WordPress, Varnish and ESI Plugin

This post is a version of the slideshow presentation I did at Hack and Tell in Fort Lauderdale, Florida at The Whitetable Foundation on Saturday, June 4, 2011.

Briefly, I created a Plugin that enabled Fragment Caching with WordPress and Varnish. The problem we ran into with normal page caching methods was related to the fact that this particular client had people visiting many pages per visit, requiring the sidebar to be regenerated on uncached (cold) pages. By caching the sidebar and the page and assembling the page using Edge Side Includes, we can cache the sidebar which contains the most database intensive queries separately from the page. Thus, a visitor moving from one page to a cold page, only needs to wait for the page to generate and pull the sidebar from the cache.

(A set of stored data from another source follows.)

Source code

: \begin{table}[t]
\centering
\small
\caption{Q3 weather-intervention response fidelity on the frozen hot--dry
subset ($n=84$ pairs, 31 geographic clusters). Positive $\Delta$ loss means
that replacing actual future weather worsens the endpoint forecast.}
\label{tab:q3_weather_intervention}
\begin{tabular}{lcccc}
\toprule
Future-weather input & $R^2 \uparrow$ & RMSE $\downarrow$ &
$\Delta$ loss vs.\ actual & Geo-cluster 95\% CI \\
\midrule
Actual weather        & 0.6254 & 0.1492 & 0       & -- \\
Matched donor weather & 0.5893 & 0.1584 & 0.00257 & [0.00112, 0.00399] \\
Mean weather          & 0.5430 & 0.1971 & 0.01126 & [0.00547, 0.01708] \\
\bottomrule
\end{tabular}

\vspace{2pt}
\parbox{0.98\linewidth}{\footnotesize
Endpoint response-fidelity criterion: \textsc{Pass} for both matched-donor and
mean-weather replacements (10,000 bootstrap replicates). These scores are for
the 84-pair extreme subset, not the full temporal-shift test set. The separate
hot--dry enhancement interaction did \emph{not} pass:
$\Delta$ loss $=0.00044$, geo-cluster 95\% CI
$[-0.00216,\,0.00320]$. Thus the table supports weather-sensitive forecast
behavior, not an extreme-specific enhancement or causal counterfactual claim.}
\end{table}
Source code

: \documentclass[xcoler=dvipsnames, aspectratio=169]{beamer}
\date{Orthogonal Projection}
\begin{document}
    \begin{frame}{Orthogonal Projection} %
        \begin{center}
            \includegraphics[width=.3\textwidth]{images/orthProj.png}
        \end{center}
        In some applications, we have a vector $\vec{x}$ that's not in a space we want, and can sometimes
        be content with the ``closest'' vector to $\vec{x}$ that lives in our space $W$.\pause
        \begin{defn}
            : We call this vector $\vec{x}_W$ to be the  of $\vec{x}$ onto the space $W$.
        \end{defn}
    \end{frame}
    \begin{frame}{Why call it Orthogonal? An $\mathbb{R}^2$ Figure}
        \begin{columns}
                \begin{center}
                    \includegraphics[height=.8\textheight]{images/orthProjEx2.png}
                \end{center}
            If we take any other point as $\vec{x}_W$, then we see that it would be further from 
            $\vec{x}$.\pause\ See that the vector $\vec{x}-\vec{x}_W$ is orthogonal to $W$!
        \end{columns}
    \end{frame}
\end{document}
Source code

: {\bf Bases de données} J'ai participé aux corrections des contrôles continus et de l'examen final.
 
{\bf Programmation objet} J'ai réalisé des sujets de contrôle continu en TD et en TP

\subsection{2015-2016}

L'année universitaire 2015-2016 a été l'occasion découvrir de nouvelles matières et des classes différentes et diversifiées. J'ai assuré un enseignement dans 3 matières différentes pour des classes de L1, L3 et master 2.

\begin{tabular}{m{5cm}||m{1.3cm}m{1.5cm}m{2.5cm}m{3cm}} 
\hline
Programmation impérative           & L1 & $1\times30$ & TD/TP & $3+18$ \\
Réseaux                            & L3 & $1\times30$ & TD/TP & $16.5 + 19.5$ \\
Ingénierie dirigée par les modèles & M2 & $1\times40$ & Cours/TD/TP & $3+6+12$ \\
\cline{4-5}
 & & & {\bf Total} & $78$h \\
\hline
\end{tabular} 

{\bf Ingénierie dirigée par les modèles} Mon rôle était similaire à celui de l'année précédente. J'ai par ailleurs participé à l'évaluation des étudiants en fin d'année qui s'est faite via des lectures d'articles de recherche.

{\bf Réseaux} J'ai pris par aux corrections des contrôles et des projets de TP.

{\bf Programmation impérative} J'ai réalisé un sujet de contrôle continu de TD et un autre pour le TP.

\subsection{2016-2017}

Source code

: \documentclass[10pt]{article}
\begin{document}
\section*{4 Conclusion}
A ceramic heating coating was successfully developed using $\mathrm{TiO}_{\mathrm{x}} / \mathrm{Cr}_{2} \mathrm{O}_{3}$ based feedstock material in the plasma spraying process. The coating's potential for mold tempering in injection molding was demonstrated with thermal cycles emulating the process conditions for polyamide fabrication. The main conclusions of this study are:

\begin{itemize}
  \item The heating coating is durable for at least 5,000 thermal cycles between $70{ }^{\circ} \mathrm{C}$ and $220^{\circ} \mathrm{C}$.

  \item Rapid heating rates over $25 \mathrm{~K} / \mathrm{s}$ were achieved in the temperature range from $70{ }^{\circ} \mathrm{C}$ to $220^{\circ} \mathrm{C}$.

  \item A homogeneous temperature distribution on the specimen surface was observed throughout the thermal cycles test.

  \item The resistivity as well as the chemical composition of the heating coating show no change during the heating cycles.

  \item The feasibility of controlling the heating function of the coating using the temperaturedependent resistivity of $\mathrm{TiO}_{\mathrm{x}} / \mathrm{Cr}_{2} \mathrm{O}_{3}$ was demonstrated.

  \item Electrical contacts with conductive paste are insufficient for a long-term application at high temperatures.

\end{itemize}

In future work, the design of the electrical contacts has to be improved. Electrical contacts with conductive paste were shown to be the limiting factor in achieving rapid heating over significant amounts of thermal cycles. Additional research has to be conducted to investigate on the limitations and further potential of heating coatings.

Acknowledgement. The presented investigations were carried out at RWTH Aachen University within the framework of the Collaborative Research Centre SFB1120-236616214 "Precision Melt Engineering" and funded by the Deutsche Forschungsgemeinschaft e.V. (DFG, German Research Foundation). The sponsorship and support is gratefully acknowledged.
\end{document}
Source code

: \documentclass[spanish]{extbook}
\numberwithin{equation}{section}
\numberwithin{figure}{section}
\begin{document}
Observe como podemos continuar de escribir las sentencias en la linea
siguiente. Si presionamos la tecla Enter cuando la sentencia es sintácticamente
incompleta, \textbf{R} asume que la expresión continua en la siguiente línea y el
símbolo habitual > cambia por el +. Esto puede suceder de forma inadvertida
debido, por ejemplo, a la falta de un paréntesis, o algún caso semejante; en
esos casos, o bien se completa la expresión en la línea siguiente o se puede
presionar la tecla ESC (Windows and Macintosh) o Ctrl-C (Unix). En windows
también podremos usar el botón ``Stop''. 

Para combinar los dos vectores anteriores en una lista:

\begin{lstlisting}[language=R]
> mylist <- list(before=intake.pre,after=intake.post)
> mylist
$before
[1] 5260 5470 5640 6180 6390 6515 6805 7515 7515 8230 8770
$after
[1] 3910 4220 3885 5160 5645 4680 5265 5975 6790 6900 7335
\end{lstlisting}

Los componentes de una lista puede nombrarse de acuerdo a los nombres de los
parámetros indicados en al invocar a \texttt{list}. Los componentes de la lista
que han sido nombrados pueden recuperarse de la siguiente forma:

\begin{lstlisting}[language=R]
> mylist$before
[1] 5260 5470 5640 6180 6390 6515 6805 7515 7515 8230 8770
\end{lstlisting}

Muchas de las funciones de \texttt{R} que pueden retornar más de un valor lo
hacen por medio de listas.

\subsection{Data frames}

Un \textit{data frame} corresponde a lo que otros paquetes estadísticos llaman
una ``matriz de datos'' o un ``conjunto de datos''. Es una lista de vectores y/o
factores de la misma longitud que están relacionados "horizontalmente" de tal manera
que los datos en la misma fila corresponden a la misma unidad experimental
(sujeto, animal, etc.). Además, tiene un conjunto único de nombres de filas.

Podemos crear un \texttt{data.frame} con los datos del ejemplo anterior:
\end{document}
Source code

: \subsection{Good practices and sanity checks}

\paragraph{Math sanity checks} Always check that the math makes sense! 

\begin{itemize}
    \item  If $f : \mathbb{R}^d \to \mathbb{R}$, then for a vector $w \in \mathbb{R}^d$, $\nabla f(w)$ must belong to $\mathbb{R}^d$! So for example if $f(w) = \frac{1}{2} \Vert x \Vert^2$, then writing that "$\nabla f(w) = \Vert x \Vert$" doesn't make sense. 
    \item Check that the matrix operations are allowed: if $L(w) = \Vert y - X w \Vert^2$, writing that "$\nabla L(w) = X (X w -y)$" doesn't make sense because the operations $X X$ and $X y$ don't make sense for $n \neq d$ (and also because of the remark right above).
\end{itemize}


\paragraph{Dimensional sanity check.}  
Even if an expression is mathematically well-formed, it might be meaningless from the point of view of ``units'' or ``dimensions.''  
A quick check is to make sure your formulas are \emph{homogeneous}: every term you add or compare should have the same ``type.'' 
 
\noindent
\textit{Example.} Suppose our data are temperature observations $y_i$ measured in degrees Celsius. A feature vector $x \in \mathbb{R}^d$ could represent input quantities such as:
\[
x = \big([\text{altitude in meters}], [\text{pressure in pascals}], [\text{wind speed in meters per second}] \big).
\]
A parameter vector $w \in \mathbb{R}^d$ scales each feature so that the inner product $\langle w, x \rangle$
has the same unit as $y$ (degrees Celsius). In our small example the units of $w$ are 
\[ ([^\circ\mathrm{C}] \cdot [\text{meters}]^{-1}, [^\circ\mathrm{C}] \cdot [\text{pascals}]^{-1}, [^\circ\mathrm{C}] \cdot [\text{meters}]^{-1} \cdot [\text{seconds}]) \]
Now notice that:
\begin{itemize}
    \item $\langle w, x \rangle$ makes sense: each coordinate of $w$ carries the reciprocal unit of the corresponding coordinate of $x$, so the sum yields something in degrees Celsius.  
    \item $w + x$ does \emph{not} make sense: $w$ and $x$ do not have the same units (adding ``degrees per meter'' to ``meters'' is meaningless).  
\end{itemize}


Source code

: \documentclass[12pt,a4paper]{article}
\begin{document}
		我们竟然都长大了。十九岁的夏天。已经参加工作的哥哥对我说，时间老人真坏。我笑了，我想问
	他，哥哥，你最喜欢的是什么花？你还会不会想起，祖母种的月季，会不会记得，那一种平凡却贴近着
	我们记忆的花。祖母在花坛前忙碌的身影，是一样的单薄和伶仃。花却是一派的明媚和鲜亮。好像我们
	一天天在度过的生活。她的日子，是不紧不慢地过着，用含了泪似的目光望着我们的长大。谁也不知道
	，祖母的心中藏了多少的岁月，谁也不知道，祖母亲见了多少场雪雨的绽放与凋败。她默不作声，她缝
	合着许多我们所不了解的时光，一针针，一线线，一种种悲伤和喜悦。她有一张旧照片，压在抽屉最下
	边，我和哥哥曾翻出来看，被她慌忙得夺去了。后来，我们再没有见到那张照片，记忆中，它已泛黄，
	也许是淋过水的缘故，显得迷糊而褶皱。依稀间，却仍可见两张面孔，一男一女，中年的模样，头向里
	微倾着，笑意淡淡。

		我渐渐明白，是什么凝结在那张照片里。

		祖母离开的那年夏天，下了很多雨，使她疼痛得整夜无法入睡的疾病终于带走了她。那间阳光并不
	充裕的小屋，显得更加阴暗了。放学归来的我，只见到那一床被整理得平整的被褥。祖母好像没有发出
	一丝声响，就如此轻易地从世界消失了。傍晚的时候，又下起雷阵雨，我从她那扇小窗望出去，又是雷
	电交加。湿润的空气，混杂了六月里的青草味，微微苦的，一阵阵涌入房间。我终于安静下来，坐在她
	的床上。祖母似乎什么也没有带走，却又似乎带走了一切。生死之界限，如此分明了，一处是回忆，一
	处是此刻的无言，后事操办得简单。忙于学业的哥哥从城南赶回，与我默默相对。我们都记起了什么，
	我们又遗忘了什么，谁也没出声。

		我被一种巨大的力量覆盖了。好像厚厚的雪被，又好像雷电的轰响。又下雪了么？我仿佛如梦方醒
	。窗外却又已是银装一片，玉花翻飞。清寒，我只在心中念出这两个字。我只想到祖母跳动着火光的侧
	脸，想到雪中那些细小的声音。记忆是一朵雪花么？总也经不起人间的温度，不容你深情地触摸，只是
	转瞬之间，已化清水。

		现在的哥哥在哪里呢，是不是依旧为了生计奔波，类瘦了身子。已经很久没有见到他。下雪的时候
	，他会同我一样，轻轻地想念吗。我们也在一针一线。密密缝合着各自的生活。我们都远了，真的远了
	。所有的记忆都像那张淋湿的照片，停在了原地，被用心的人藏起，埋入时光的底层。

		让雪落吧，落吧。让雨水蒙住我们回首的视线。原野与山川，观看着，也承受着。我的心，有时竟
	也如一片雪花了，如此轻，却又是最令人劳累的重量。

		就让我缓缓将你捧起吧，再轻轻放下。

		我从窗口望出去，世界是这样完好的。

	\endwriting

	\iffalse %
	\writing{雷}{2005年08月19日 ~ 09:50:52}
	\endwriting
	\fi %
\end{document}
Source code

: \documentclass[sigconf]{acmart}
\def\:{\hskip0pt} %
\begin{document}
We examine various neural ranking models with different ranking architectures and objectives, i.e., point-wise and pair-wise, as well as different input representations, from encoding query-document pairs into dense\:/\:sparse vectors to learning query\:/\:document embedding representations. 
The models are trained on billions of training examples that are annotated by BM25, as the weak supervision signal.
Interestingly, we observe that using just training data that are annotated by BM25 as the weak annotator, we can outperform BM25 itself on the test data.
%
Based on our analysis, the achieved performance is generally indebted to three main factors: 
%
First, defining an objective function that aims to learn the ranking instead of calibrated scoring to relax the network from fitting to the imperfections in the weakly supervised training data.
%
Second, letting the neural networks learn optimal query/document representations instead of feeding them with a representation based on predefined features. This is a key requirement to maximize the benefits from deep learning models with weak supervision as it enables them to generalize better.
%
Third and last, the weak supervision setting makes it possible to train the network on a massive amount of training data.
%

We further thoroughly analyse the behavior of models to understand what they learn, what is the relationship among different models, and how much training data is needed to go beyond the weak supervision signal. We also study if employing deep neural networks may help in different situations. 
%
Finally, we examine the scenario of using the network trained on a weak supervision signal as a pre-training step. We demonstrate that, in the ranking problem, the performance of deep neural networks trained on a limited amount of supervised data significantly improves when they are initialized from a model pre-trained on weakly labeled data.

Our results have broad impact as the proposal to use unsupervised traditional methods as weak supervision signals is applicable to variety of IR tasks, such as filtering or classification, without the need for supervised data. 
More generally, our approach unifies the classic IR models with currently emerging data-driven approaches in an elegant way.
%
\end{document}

What problem are we solving?

We had a high traffic site where surfers visited multiple pages, and, a very interactive site. Surfers left a lot of comments which meant we were constantly purging the page cache. This resulted in the sidebar having to be regenerated numerous times – even when it wasn’t truly necesssary.

What are our goals?

First, we want that Time to First Byte to be as quick as possible – surfers hate to wait and if you have a site that takes 12 seconds before they see any visible indication that there is something happening, most will leave.

We needed to keep the site interactive, which meant purging pages from cache when posts were made.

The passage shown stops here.